4

I have a function posix that I use in the Git bash shell on Windows to transform DOS-style paths to normal Unix-style paths. Since DOS-style paths use a backslash as separator, I have to quote the path argument to prevent the backslashes as being used by the shell to denote the next character as a literal. Is there any way to get the uninterpreted argument from inside my function, so that I don't need to quote it?

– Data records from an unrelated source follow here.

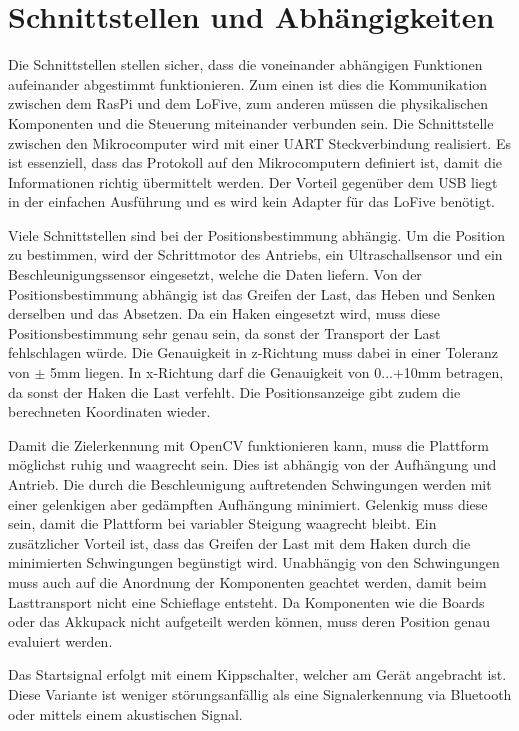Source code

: \documentclass[a4paper]{report}
\begin{document}
\section{Schnittstellen und Abhängigkeiten}
\label{sec:SchnittAbhang}
Die Schnittstellen stellen sicher, dass die voneinander abhängigen Funktionen aufeinander abgestimmt funktionieren. Zum einen ist dies die Kommunikation zwischen dem RasPi und dem LoFive, zum anderen müssen die physikalischen Komponenten und die Steuerung miteinander verbunden sein. Die Schnittstelle zwischen den Mikrocomputer wird mit einer UART Steckverbindung realisiert. Es ist essenziell, dass das Protokoll auf den Mikrocomputern definiert ist, damit die Informationen richtig übermittelt werden. Der Vorteil gegenüber dem USB liegt in der einfachen Ausführung und es wird kein Adapter für das LoFive benötigt.

Viele Schnittstellen sind bei der Positionsbestimmung abhängig. Um die Position zu bestimmen, wird der Schrittmotor des Antriebs, ein Ultraschallsensor und ein Beschleunigungssensor eingesetzt, welche die Daten liefern. Von der Positionsbestimmung abhängig ist das Greifen der Last, das Heben und Senken derselben und das Absetzen. Da ein Haken eingesetzt wird, muss diese Positionsbestimmung sehr genau sein, da sonst der Transport der Last fehlschlagen würde. Die Genauigkeit in z-Richtung muss dabei in einer Toleranz von $\pm$ 5mm liegen. In x-Richtung darf die Genauigkeit von 0...+10mm betragen, da sonst der Haken die Last verfehlt. Die Positionsanzeige gibt zudem die berechneten Koordinaten wieder.

Damit die Zielerkennung mit OpenCV funktionieren kann, muss die Plattform möglichst ruhig und waagrecht sein. Dies ist abhängig von der Aufhängung und Antrieb. Die durch die Beschleunigung auftretenden Schwingungen werden mit einer gelenkigen aber gedämpften Aufhängung minimiert. Gelenkig muss diese sein, damit die Plattform bei variabler Steigung waagrecht bleibt. Ein zusätzlicher Vorteil ist, dass das Greifen der Last mit dem Haken durch die minimierten Schwingungen begünstigt wird. Unabhängig von den Schwingungen muss auch auf die Anordnung der Komponenten geachtet werden, damit beim Lasttransport nicht eine Schieflage entsteht. Da Komponenten wie die Boards oder das Akkupack nicht aufgeteilt werden können, muss deren Position genau evaluiert werden.

Das Startsignal erfolgt mit einem Kippschalter, welcher am Gerät angebracht ist. Diese Variante ist weniger störungsanfällig als eine Signalerkennung via Bluetooth oder mittels einem akustischen Signal.
\end{document}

Here is my function, if it helps:

function posix() {
  echo $1 | sed -e 's|\\|/|g' | sed -re 's|^(.)\:|/\L\1|'
}

(By the way, I welcome any comments with tips for improving the function in other ways unrelated to solving the quoting/shell-interpretation problem.)

iconoclast
  • 9,198
  • 13
  • 57
  • 97
  • 7
    The answer to your question is "no." If you don't want something to be expanded, quote it. This is a standard convention that is rather fundamental to how shell scripting works. Are you trying to invent your own scripting language? – jw013 Sep 28 '12 at 16:26
  • 2
    No, I'm not. And I'm well aware of how things normally work. Are you trying to be snarky? – iconoclast Sep 28 '12 at 16:29
  • Then what are you trying to do? It sounds like you are trying to fundamentally change the way shell quoting / parsing rules work. IIRC zsh has a way to declare that certain functions should not have their arguments expanded, but zsh is a very atypical and nonstandard shell, and you won't find most of its features anywhere else. – jw013 Sep 28 '12 at 16:34
  • 2
    Furthermore, what does "uninterpreted" even mean? Do you not want the shell to split arguments on spaces anymore? What about splitting the command from its arguments -- should it split there? On what? What if the line ends in a backslash, do you want to suppress the normal line continuation mechanism? What about multiple commands that were separated by semicolons? I think you'll find that regardless of how you answer these, because they change how the shell interprets a command, it just doesn't make sense to be able to pull up a "raw" version of the command line from within a function. – Jim Paris Sep 28 '12 at 17:31
  • 1
    It may be a solution using history but will not work in all cases, so i don't recommend – Nahuel Fouilleul Sep 28 '12 at 18:57
  • @jw013: zsh is awesome, so it doesn't surprise me that it offers a way of getting around the limitations that remain in other shells. And that's exactly the kind of information I was trying to find. Thanks for the tip. – iconoclast Sep 28 '12 at 19:00
  • 1
    how is the function used? I do not understand in what context that problem arises. – miracle173 Sep 29 '12 at 06:29
  • "Uninterpreted" is an awful idea. On Windows, there is no single convention for how a command line is split into arguments. At the operating system level, you get a string. A WinMain function gets it as one argument! Now Microsoft's Visual C run-time library does it in some particular way to produce arguments for the standard C main. It's hacky, and incompatible with other schemes on the same platform. Sure, for a simple A B C command line, there is agreement, but once you bring quotes into the picture, and whatnot, all bets are off. – Kaz Nov 23 '13 at 06:48

3 Answers3

7

The uninterpreted shell arguments are $1, $2, etc. You need to put their expansion in double quotes in most contexts, to avoid the value of the parameter being expanded further. "$@" gives you the list of all parameters.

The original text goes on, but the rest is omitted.